=== THE TASK ===
From the data underneath, reproduce exactly the stretch that begins at the line with "[**Map**](../Models/object.md)" and ends after the line with "- **Accept**: application/json".

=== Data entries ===
━━━━━━━━━━━━━━━━━━━━━━━━━━━━━━

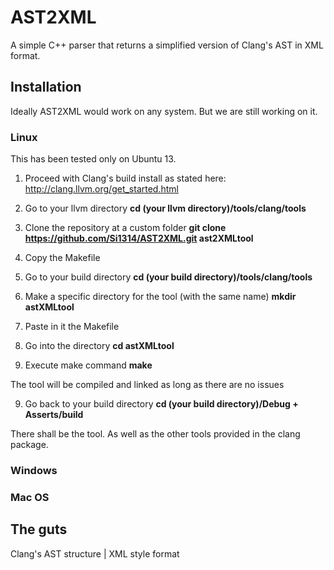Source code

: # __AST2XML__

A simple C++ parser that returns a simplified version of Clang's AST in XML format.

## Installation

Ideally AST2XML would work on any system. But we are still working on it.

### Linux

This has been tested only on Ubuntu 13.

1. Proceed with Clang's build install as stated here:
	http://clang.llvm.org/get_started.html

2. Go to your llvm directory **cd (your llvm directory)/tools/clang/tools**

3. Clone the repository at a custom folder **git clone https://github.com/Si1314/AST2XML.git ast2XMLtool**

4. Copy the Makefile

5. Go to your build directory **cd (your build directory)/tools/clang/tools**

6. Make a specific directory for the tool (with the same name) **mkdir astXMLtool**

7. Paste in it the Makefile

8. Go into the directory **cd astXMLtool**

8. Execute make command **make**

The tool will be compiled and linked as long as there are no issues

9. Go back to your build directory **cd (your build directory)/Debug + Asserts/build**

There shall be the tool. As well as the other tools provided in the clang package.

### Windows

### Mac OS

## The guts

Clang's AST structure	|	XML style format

━━━━━━━━━━━━━━━━━━━━━━━━━━━━━━

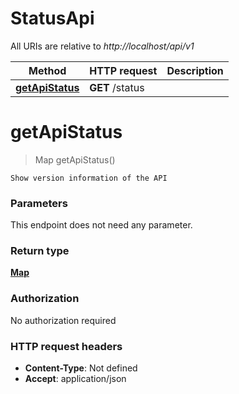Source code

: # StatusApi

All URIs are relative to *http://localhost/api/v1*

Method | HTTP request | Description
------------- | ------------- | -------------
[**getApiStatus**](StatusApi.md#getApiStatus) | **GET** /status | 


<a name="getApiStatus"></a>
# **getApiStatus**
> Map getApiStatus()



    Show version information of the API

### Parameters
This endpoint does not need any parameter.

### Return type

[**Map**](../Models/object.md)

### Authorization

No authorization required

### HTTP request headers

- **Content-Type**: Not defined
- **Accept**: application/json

━━━━━━━━━━━━━━━━━━━━━━━━━━━━━━

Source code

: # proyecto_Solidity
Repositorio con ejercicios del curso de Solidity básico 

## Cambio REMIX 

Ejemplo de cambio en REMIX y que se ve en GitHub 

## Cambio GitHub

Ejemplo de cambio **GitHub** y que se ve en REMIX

━━━━━━━━━━━━━━━━━━━━━━━━━━━━━━

=== EXERCISE RESULT ===
[**Map**](../Models/object.md)

### Authorization

No authorization required

### HTTP request headers

- **Content-Type**: Not defined
- **Accept**: application/json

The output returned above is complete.